In Daniel Pink's book, To Sell Is Human, he lists five books to help you frame arguments, identify problems, and curate information.
Influence: Science and Practice
Cialdini has done more to advance the scholarship of persuasion than anyone in the world. This book is his classic. You need to read it. Seriously. Go get it now. …
Made to Stick: Why Some Ideas Survive and Others Die
The Heath brothers are worthy successors to Cialdini. Their first book, which came out in 2007, is a gem. It will teach you how to create messages that stick, through the principles of simplicity, unexpectedness, credibility, emotions, and stories.
Switch: How to Change Things When Change Is Hard
Three years after Made to Stick the Heath brothers came out with another book that's equally good.
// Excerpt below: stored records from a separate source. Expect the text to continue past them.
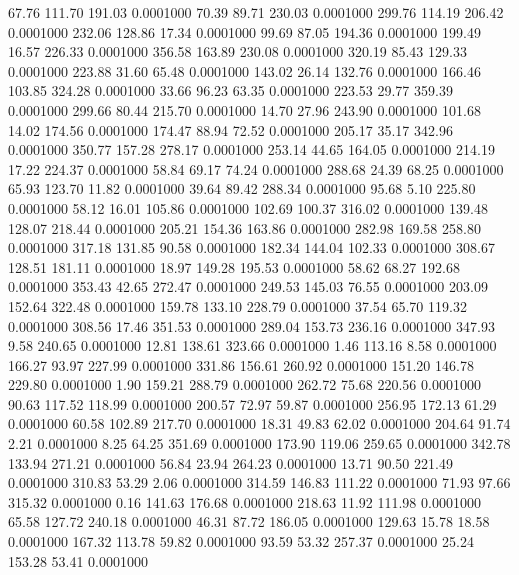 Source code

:   67.76  111.70  191.03   0.0001000
  70.39   89.71  230.03   0.0001000
 299.76  114.19  206.42   0.0001000
 232.06  128.86   17.34   0.0001000
  99.69   87.05  194.36   0.0001000
 199.49   16.57  226.33   0.0001000
 356.58  163.89  230.08   0.0001000
 320.19   85.43  129.33   0.0001000
 223.88   31.60   65.48   0.0001000
 143.02   26.14  132.76   0.0001000
 166.46  103.85  324.28   0.0001000
  33.66   96.23   63.35   0.0001000
 223.53   29.77  359.39   0.0001000
 299.66   80.44  215.70   0.0001000
  14.70   27.96  243.90   0.0001000
 101.68   14.02  174.56   0.0001000
 174.47   88.94   72.52   0.0001000
 205.17   35.17  342.96   0.0001000
 350.77  157.28  278.17   0.0001000
 253.14   44.65  164.05   0.0001000
 214.19   17.22  224.37   0.0001000
  58.84   69.17   74.24   0.0001000
 288.68   24.39   68.25   0.0001000
  65.93  123.70   11.82   0.0001000
  39.64   89.42  288.34   0.0001000
  95.68    5.10  225.80   0.0001000
  58.12   16.01  105.86   0.0001000
 102.69  100.37  316.02   0.0001000
 139.48  128.07  218.44   0.0001000
 205.21  154.36  163.86   0.0001000
 282.98  169.58  258.80   0.0001000
 317.18  131.85   90.58   0.0001000
 182.34  144.04  102.33   0.0001000
 308.67  128.51  181.11   0.0001000
  18.97  149.28  195.53   0.0001000
  58.62   68.27  192.68   0.0001000
 353.43   42.65  272.47   0.0001000
 249.53  145.03   76.55   0.0001000
 203.09  152.64  322.48   0.0001000
 159.78  133.10  228.79   0.0001000
  37.54   65.70  119.32   0.0001000
 308.56   17.46  351.53   0.0001000
 289.04  153.73  236.16   0.0001000
 347.93    9.58  240.65   0.0001000
  12.81  138.61  323.66   0.0001000
   1.46  113.16    8.58   0.0001000
 166.27   93.97  227.99   0.0001000
 331.86  156.61  260.92   0.0001000
 151.20  146.78  229.80   0.0001000
   1.90  159.21  288.79   0.0001000
 262.72   75.68  220.56   0.0001000
  90.63  117.52  118.99   0.0001000
 200.57   72.97   59.87   0.0001000
 256.95  172.13   61.29   0.0001000
  60.58  102.89  217.70   0.0001000
  18.31   49.83   62.02   0.0001000
 204.64   91.74    2.21   0.0001000
   8.25   64.25  351.69   0.0001000
 173.90  119.06  259.65   0.0001000
 342.78  133.94  271.21   0.0001000
  56.84   23.94  264.23   0.0001000
  13.71   90.50  221.49   0.0001000
 310.83   53.29    2.06   0.0001000
 314.59  146.83  111.22   0.0001000
  71.93   97.66  315.32   0.0001000
   0.16  141.63  176.68   0.0001000
 218.63   11.92  111.98   0.0001000
  65.58  127.72  240.18   0.0001000
  46.31   87.72  186.05   0.0001000
 129.63   15.78   18.58   0.0001000
 167.32  113.78   59.82   0.0001000
  93.59   53.32  257.37   0.0001000
  25.24  153.28   53.41   0.0001000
This one is about change—which they'll tell you depends on the emotional elephant and the rational rider working in concert. (Trust me—it makes sense.)
Mindless Eating: Why We Eat More Than We Think
The opposite of clarity is murkiness. And murkiness's close cousin is mindlessness—the state of being unaware. Wansink shows you mindlessness allows us to fall prey to hidden persuaders that make us overeat without even knowing it.
Nudge: Improving Decisions About Health, Wealth, and Happiness
Two professors harvest the field of behavioral economics to reveal how altering “choice architecture” can nudge people to make better decisions about their lives.
I'll have more to say about To Sell Is Human shortly.